THE Balearic Islands have increased their gas emissions by 57 percent between 1990 and 2002, this is four times above the international recommended level, according to a study published in the World Watch magazine.
The Kyoto Agreement, agreed by the United Nations, will be in force on 16 February. This is the only international agreement available to protect the world from climatic change.
The Kyoto Agreement draws up the levels of CO2 emissions that can be allowed into the atmosphere and the Balearic Islands can have no exception in their rulings. Our regional contribution to lowering those gas emissions that have a greenhouse affect are nil.
In terms of Spain, the Balearic Islands increase in emissions is only below two other regions; the Canary Islands (76 percent) and Valencia (62 percent). The Balearic Islands are one area of the world where emissions have increased, in spite of the fact that there are no factories on the islands with a huge dependency on energy.
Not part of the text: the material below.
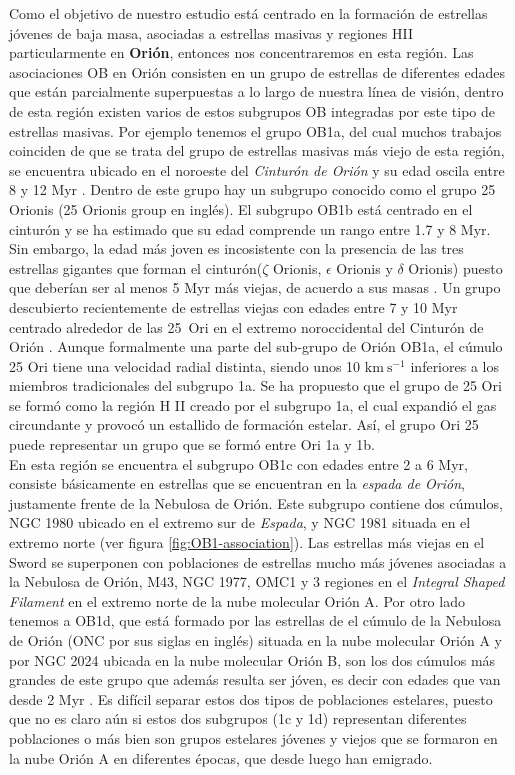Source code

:  Como el objetivo de nuestro estudio está centrado en la formación de estrellas jóvenes de baja masa, asociadas a estrellas masivas y regiones HII particularmente en \textbf{Orión}, entonces nos concentraremos en esta región. Las asociaciones OB en Orión consisten en un grupo de estrellas de diferentes edades que están parcialmente superpuestas a lo largo de nuestra línea de visión, dentro de esta región existen varios de estos subgrupos OB integradas por este tipo de estrellas masivas. Por ejemplo tenemos el grupo OB1a, del cual muchos trabajos coinciden de que se trata del grupo de estrellas masivas más viejo de esta región, se encuentra ubicado en el noroeste del \textit{Cinturón de Orión} y su edad oscila entre 8 y 12 Myr \citep{Blaauw:1991, Brown:1994}. Dentro de este grupo hay un subgrupo conocido como el grupo 25 Orionis (25 Orionis group en inglés). El subgrupo OB1b está centrado en el cinturón y se ha estimado que su edad comprende un rango entre 1.7 y 8 Myr. Sin embargo, la edad más joven es incosistente con la presencia de las tres estrellas gigantes que forman el cinturón(\(\zeta\) Orionis, \(\epsilon\) Orionis y \(\delta\) Orionis) puesto que deberían ser al menos 5 Myr más viejas, de acuerdo a sus masas \citep{Bally:2008a}. Un grupo descubierto recientemente de estrellas viejas con edades entre 7 y 10 Myr centrado alrededor de las 25~Ori en el extremo noroccidental del Cinturón de Orión \citep{Briceno:2007}. Aunque formalmente una parte del sub-grupo de Orión OB1a, el cúmulo 25 Ori tiene una velocidad radial distinta, siendo unos 10 \(\mathrm{km~s^{-1}}\) inferiores a los miembros tradicionales del subgrupo 1a. Se ha propuesto que el grupo de 25 Ori se formó como la región H II creado por el subgrupo 1a, el cual expandió el gas circundante y provocó un estallido de formación estelar. Así, el grupo Ori 25 puede representar un grupo que se formó entre Ori 1a y 1b.\\
  
En esta región se encuentra el subgrupo OB1c con edades entre 2 a 6 Myr, consiste básicamente en estrellas que se encuentran en la \textit{espada de Orión}, justamente frente de la Nebulosa de Orión. Este subgrupo contiene dos cúmulos, NGC 1980 ubicado en el extremo sur de \textit{Espada}, y NGC 1981 situada en el extremo norte (ver figura \ref{fig:OB1-association}). Las estrellas más viejas en el Sword se superponen con poblaciones de estrellas mucho más jóvenes asociadas a la Nebulosa de Orión, M43, NGC 1977, OMC1 y 3 regiones en el \textit{Integral Shaped Filament} en el extremo norte de la nube molecular Orión A. Por otro lado tenemos a OB1d, que está formado por las estrellas de el cúmulo de la Nebulosa de Orión (ONC por sus siglas en inglés) situada en la nube molecular Orión A y por NGC 2024 ubicada en la nube molecular Orión B, son los dos cúmulos más grandes de este grupo que además resulta ser jóven, es decir con edades que van desde 2 Myr \citep{Muench:2008a}. Es difícil separar estos dos tipos de poblaciones estelares, puesto que no es claro aún si estos dos subgrupos (1c y 1d) representan diferentes poblaciones o más bien son grupos estelares jóvenes y viejos que se formaron en la nube Orión A en diferentes épocas, que desde luego han emigrado.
The Balearic emissions represent 2.33 percent of the Spanish total, whilst its population only represents 2.06 percent and it's Gross National Product (GNP) 2.59 percent.
Our region has these bleak figures in spite of not having any big factories that require massive energy needs and without huge gas emissions. However, the making of fossil fuel electricity (coal, oil and petrol) and transport problems (high numbers of private cars and the enormous dependency on air traffic for tourism) means that the gases emitted into the atmosphere that contribute to global warming are far above other Spanish regions that have a higher level of industrialisation.
In the Balearic Islands the gases emitted by the energy and transport industries represent 89 percent of the total. This only represents 29 percent for the transport industry, but which has experienced a 46 percent increase from 1990 to 2002. The transport industry represents 25 percent of the total increase in emissions on the islands.
In the same magazine, it was noted that energy consumption has increased the levels of gas emissions by 80 percent in the Balearic Islands, this represents 49 percent of the total and gives us an explanation for the huge increases experienced in the Balearic Islands.
The Balearic Islands have little possibility of generating hydroelectric power and is currently waiting for the arrival of natural gas (estimated to arrive by 2007). The region has little diversification in energy consumption, since 66 percent (equivalent to two-thirds) depends on oil, 30 percent on coal (for the power station at Murterar in Alcúdia) and only 3.2 percent on renewable energy, according to a study researched by the Government Energy Department.
Energy consumption cost over 1 million euros in 2002
THE huge oil dependency in the Balearic Islands is mainly due to the needs required by the land and air transport industries.
The transport industry uses 61 percent of total energy consumption on the islands, this is far above that in mainland Spain (40 percent) and the European Union (33 percent).
The consumption levels of the transport industry in the Balearic Islands is almost double to that in the EU. However, it must be noted, that the factories in Spain, as well as in the European Union, have considerable weight in energy consumption needs (31 and 29 percent respectively.) These levels scarcely feature for Balearic factories. This secondary sector takes up only 7 percent of the total energy consumption. The energy consumption for transport industries on land is 34 percent, whilst aviation and maritime industries arrive at 23 percent.